> **What is required**
Transcribe the listing exactly as written. Leave the images out.

-- Opening Marker --

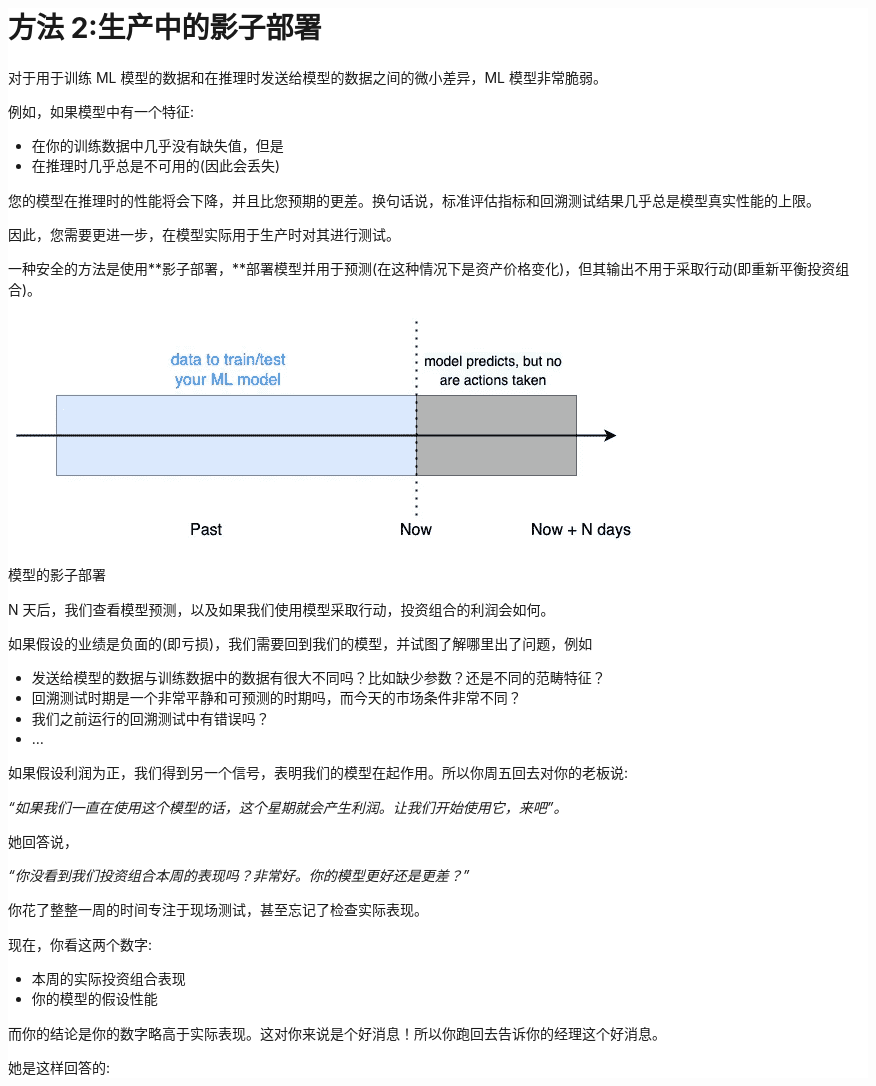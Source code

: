 # 方法 2:生产中的影子部署

对于用于训练 ML 模型的数据和在推理时发送给模型的数据之间的微小差异，ML 模型非常脆弱。

例如，如果模型中有一个特征:

*   在你的训练数据中几乎没有缺失值，但是
*   在推理时几乎总是不可用的(因此会丢失)

您的模型在推理时的性能将会下降，并且比您预期的更差。换句话说，标准评估指标和回溯测试结果几乎总是模型真实性能的上限。

因此，您需要更进一步，在模型实际用于生产时对其进行测试。

一种安全的方法是使用**影子部署，**部署模型并用于预测(在这种情况下是资产价格变化)，但其输出不用于采取行动(即重新平衡投资组合)。

![](img/c6066b642a75a93fdc2ce2378943ff0a.png)

模型的影子部署

N 天后，我们查看模型预测，以及如果我们使用模型采取行动，投资组合的利润会如何。

如果假设的业绩是负面的(即亏损)，我们需要回到我们的模型，并试图了解哪里出了问题，例如

*   发送给模型的数据与训练数据中的数据有很大不同吗？比如缺少参数？还是不同的范畴特征？
*   回溯测试时期是一个非常平静和可预测的时期吗，而今天的市场条件非常不同？
*   我们之前运行的回溯测试中有错误吗？
*   …

如果假设利润为正，我们得到另一个信号，表明我们的模型在起作用。所以你周五回去对你的老板说:

*“如果我们一直在使用这个模型的话，这个星期就会产生利润。让我们开始使用它，来吧”。*

她回答说，

*“你没看到我们投资组合本周的表现吗？非常好。你的模型更好还是更差？”*

你花了整整一周的时间专注于现场测试，甚至忘记了检查实际表现。

现在，你看这两个数字:

*   本周的实际投资组合表现
*   你的模型的假设性能

而你的结论是你的数字略高于实际表现。这对你来说是个好消息！所以你跑回去告诉你的经理这个好消息。

她是这样回答的:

-- Closing Marker --

> **Output of the task**
Source code

: # 方法 2:生产中的影子部署

对于用于训练 ML 模型的数据和在推理时发送给模型的数据之间的微小差异，ML 模型非常脆弱。

例如，如果模型中有一个特征:

*   在你的训练数据中几乎没有缺失值，但是
*   在推理时几乎总是不可用的(因此会丢失)

您的模型在推理时的性能将会下降，并且比您预期的更差。换句话说，标准评估指标和回溯测试结果几乎总是模型真实性能的上限。

因此，您需要更进一步，在模型实际用于生产时对其进行测试。

一种安全的方法是使用**影子部署，**部署模型并用于预测(在这种情况下是资产价格变化)，但其输出不用于采取行动(即重新平衡投资组合)。

![](img/c6066b642a75a93fdc2ce2378943ff0a.png)

模型的影子部署

N 天后，我们查看模型预测，以及如果我们使用模型采取行动，投资组合的利润会如何。

如果假设的业绩是负面的(即亏损)，我们需要回到我们的模型，并试图了解哪里出了问题，例如

*   发送给模型的数据与训练数据中的数据有很大不同吗？比如缺少参数？还是不同的范畴特征？
*   回溯测试时期是一个非常平静和可预测的时期吗，而今天的市场条件非常不同？
*   我们之前运行的回溯测试中有错误吗？
*   …

如果假设利润为正，我们得到另一个信号，表明我们的模型在起作用。所以你周五回去对你的老板说:

*“如果我们一直在使用这个模型的话，这个星期就会产生利润。让我们开始使用它，来吧”。*

她回答说，

*“你没看到我们投资组合本周的表现吗？非常好。你的模型更好还是更差？”*

你花了整整一周的时间专注于现场测试，甚至忘记了检查实际表现。

现在，你看这两个数字:

*   本周的实际投资组合表现
*   你的模型的假设性能

而你的结论是你的数字略高于实际表现。这对你来说是个好消息！所以你跑回去告诉你的经理这个好消息。

她是这样回答的:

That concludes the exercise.